Una leyenda muerta es Jim Douglas Morrison, que yace en el cementerio de los hombres ilustres de París. Siempre quise visitar su tumba, tercer monumento más visitado de París, para ver si era verdad que él no estaba allí. Cuentan que el padre se lo llevó y que aquello no es si no una manera de atrapar incautos como yo, que pretenden ser la imago del que cabalgó la serpiente no del que cantó. Evidentemente, ya se le parece suficiente alguno cantante vivo. Quería saber que ponía en la tumba como epitafio. Nos fuimos en autostop el chino, el indio y yo, y ante la tumba, tambaleándonos de misterio y güisqui, encontramos una inscripción en griego, que hubiera sido del gusto del padre Igal, Kata ton daimona eaytoy. Daimona, daimon, la palabra favorita de Aristóteles para referir en qué consistía la felicidad, nada menos. Él filósofo oculto, más agente secreto que pensador, definió la felicidad como eudaimonia, lo que no era otra cosa si no hallarse a bien con los propios demonios. Los demonios de cada hombre, individualmente considerado, contra los que luchamos para hallar la virtud, y que no son iguales para todos, indudablemente. Jim Douglas Morrison murió con los demonios en su interior, luchando contra ellos, sin poder vencerlos, seguramente, sin llegar a la felicidad según la definía Aristóteles; o bien, si entendemos lucha como asunción, seguramente el cantante de los Doors murió con todos los daimones en su interior, asumidos, comprendidos. Nada menos, como nos gustaría morir a cualquiera de nosotros. Murió feliz, absolutamente feliz, con su vida cumplida.

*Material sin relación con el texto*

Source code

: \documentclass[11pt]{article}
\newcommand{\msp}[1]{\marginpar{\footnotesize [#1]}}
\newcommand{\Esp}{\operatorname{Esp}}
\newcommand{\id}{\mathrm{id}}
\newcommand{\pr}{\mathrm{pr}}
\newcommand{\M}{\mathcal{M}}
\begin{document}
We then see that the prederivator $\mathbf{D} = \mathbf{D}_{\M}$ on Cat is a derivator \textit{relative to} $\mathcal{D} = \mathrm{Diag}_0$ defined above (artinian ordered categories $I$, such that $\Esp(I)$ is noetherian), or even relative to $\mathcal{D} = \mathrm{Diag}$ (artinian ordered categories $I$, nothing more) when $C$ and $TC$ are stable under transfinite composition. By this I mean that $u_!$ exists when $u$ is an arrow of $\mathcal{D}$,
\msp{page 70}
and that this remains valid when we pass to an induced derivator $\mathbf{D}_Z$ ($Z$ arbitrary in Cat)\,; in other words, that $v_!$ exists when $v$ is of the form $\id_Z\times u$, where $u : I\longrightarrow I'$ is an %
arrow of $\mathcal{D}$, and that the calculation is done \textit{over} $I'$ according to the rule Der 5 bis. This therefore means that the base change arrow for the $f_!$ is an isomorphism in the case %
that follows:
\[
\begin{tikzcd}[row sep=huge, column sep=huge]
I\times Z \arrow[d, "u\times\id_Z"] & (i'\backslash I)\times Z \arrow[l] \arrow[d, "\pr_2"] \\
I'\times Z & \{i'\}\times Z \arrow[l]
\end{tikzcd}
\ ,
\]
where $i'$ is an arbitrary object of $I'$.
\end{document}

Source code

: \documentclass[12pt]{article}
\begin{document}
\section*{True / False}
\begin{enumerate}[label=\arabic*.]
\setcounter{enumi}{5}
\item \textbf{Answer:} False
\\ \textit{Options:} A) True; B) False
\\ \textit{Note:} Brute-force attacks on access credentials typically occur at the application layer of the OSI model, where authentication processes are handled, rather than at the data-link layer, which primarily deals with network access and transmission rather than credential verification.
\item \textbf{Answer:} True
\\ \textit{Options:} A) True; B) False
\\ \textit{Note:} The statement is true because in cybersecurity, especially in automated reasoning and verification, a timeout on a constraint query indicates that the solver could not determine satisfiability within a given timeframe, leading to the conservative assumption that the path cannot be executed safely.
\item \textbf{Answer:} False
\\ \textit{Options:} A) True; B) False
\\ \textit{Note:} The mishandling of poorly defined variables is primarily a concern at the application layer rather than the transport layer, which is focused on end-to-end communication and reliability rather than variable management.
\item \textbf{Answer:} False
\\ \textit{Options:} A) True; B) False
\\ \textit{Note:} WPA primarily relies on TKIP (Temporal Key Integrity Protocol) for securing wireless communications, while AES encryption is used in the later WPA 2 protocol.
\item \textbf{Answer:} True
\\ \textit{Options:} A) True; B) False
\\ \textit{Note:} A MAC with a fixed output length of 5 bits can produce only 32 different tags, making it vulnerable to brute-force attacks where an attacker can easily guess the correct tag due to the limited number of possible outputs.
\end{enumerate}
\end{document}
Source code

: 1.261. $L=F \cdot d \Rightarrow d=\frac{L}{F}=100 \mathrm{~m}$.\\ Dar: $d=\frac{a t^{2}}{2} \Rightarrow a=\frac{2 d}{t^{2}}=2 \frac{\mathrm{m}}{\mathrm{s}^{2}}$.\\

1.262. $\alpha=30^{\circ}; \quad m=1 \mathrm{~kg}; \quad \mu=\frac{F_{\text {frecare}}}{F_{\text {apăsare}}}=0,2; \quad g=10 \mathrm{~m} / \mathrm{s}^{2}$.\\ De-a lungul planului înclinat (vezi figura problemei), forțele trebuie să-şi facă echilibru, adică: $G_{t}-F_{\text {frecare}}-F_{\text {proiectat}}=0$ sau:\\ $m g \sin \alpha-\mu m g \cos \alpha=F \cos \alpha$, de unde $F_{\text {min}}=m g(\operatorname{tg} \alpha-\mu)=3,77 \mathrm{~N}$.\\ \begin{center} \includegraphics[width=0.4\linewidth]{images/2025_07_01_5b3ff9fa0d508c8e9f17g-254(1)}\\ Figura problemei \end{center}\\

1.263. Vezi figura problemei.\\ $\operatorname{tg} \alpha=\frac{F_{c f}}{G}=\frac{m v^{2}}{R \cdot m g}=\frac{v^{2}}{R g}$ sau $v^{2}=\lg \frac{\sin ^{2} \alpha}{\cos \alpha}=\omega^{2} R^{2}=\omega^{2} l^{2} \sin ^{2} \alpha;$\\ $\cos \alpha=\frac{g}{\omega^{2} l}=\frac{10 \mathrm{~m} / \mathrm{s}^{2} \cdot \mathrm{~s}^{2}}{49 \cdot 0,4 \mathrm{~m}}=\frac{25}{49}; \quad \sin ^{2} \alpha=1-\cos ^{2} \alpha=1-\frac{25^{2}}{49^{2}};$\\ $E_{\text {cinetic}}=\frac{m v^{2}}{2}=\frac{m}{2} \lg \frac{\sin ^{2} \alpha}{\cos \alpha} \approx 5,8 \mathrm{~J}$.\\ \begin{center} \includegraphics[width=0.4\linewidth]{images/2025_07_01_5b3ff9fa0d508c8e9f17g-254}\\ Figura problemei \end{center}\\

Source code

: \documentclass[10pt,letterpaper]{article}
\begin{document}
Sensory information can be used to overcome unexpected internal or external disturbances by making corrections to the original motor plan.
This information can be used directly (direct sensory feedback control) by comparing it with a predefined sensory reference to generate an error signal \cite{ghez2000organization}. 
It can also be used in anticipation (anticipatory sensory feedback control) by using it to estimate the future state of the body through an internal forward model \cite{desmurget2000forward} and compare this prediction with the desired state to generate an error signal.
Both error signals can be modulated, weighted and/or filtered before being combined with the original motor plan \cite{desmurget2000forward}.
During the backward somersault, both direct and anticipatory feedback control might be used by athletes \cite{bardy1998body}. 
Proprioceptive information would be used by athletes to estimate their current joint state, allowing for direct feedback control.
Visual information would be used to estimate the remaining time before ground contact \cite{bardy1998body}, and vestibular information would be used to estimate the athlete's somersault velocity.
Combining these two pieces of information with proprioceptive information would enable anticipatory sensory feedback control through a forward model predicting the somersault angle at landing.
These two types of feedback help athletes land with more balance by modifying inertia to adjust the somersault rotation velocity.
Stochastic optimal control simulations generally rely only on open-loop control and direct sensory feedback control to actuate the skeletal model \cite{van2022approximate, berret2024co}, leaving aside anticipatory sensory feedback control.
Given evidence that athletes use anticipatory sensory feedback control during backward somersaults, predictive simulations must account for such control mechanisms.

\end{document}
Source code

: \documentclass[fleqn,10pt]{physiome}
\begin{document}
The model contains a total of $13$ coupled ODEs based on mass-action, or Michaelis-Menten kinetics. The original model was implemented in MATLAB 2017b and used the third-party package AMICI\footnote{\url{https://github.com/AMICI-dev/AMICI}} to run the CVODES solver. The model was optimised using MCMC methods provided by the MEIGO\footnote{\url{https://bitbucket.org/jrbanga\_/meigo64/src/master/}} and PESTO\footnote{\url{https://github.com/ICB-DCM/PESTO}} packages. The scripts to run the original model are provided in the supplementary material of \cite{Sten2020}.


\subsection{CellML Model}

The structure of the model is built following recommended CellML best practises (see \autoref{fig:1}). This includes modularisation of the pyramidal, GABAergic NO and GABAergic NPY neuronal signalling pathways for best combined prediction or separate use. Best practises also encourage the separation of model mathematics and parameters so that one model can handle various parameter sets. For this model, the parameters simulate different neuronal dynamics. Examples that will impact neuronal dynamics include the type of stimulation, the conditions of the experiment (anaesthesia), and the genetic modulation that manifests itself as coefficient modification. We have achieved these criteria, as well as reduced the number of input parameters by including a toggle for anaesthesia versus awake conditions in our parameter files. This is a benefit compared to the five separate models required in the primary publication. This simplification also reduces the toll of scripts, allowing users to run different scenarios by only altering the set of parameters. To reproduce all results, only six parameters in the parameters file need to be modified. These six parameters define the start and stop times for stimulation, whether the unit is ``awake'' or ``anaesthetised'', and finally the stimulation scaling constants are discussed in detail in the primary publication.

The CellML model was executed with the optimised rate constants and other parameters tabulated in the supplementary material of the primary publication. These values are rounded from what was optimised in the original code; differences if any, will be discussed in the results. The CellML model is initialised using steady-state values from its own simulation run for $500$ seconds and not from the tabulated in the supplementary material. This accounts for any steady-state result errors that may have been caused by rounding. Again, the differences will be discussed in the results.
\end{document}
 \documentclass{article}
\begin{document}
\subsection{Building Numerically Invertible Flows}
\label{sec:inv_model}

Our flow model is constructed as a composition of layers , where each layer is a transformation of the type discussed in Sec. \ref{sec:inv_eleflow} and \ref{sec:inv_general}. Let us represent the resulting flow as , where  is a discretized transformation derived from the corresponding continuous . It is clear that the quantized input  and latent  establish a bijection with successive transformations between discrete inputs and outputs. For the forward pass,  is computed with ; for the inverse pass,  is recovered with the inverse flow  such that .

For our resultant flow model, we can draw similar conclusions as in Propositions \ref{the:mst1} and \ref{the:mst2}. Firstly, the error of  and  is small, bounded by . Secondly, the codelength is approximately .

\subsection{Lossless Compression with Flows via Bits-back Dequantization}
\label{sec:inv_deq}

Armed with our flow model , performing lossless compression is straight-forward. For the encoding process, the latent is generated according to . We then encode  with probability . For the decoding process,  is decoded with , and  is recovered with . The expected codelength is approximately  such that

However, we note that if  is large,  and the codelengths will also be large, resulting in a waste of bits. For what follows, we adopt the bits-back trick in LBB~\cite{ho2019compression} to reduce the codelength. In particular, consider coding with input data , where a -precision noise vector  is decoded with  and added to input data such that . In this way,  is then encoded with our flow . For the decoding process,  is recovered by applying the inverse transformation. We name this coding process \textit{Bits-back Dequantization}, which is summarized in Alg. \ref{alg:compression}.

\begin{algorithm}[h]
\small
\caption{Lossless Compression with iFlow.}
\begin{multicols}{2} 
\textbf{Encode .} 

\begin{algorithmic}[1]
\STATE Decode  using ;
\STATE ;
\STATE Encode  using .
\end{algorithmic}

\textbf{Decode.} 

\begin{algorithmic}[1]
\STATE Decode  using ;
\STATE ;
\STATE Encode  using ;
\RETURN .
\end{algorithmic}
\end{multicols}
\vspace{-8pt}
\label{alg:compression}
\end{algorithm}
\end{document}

No puede decir lo mismo Bette Davis, que supuestamente lo hizo a la manera más difícil, y así lo reflejó en su epitafio. Sin duda a todos nos gustaría pedir lo que anuncia Nicanor Parra, Voy y vuelvo, como si la muerte fuese solamente un recado intemporal que nos tiene ocupados fuera de nuestro lugar habitual de vida.
Ojalá nos dé tiempo a vivir intemporalmente y así conseguir estar a bien con lo propios demonios, y no tengamos que expresar en nuestro epitafio la lamentación del marqués de Sade, que quizá nunca experimento lo que escribió en sus libros, ese lloro que es el si no viví más es porque no me dio tiempo.